▸ **Task instructions**
Find every line in the records below that holds the word "your" and copy it.

Saved data entries:
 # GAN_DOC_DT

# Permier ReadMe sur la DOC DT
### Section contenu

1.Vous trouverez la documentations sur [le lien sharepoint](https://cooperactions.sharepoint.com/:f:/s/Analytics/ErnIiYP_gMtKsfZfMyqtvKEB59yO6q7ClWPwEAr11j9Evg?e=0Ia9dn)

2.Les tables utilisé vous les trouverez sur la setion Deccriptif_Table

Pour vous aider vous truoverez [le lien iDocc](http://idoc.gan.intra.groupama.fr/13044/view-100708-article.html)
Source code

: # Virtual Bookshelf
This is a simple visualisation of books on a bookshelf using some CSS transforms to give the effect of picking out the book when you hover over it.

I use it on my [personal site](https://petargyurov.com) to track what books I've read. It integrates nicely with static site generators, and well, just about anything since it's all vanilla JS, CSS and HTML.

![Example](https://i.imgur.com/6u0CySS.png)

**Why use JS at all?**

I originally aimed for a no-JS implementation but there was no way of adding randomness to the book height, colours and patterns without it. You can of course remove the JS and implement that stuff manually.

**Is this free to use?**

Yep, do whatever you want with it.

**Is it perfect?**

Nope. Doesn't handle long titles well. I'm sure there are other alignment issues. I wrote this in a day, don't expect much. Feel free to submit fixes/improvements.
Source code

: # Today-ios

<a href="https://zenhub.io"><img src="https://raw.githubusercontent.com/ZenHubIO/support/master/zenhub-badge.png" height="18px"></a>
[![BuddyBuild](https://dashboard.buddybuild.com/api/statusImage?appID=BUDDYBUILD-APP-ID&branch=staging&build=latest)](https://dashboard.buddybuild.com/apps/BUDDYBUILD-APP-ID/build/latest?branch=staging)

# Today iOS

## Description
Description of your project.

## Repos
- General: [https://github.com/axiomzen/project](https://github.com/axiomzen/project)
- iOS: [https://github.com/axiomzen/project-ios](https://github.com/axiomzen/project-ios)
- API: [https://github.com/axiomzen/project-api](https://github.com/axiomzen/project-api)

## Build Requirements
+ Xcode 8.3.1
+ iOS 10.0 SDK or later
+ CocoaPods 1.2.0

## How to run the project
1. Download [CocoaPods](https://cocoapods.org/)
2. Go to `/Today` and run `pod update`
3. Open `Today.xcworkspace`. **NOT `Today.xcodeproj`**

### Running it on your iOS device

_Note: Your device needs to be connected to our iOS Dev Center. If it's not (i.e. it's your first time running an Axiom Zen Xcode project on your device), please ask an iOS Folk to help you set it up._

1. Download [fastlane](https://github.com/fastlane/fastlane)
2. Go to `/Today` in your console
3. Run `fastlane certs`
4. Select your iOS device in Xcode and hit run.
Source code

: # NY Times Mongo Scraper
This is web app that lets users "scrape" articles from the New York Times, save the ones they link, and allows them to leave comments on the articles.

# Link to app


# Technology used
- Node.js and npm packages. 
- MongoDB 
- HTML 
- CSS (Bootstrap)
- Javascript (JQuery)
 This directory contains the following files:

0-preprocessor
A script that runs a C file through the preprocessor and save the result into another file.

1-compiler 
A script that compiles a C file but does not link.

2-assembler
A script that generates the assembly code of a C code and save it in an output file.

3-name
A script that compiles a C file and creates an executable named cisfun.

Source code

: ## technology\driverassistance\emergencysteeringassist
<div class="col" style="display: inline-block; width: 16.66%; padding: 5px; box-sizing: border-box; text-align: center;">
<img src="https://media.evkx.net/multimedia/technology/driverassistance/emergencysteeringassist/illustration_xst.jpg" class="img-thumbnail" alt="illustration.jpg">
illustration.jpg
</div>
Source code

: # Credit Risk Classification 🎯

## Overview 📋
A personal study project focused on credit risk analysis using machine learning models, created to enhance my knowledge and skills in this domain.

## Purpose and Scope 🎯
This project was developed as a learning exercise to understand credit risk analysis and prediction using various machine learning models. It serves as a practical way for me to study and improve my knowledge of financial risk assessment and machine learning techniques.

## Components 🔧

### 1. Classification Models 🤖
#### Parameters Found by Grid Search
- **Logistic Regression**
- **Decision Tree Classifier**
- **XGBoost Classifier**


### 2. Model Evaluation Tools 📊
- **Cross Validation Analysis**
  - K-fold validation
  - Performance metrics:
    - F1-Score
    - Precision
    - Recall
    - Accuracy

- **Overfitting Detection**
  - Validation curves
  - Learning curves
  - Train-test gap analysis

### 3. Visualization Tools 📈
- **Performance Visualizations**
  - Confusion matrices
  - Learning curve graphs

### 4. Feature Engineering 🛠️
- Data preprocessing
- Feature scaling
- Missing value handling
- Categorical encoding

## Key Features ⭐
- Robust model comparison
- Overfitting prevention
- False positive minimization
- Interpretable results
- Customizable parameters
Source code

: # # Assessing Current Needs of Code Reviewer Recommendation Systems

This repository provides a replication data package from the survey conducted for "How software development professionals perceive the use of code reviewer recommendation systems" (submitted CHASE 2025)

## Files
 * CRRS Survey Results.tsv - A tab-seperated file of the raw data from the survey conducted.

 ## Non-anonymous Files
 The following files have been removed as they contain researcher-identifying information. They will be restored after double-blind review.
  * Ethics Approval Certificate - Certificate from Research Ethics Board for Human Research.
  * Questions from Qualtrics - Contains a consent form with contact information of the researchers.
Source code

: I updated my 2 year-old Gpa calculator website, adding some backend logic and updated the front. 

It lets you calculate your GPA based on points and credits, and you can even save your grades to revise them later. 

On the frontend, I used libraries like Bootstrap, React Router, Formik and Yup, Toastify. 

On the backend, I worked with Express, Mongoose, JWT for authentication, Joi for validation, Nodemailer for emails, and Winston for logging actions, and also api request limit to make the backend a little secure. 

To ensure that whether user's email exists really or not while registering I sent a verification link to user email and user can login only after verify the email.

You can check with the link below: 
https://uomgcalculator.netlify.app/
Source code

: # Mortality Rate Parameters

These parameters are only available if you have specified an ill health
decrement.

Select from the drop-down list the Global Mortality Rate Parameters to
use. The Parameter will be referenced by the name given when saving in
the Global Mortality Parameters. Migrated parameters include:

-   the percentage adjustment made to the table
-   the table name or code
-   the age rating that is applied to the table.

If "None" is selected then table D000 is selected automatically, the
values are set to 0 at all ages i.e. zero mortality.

▸ **Written solution**
Description of your project.
### Running it on your iOS device
_Note: Your device needs to be connected to our iOS Dev Center. If it's not (i.e. it's your first time running an Axiom Zen Xcode project on your device), please ask an iOS Folk to help you set it up._
2. Go to `/Today` in your console
4. Select your iOS device in Xcode and hit run.
It lets you calculate your GPA based on points and credits, and you can even save your grades to revise them later. 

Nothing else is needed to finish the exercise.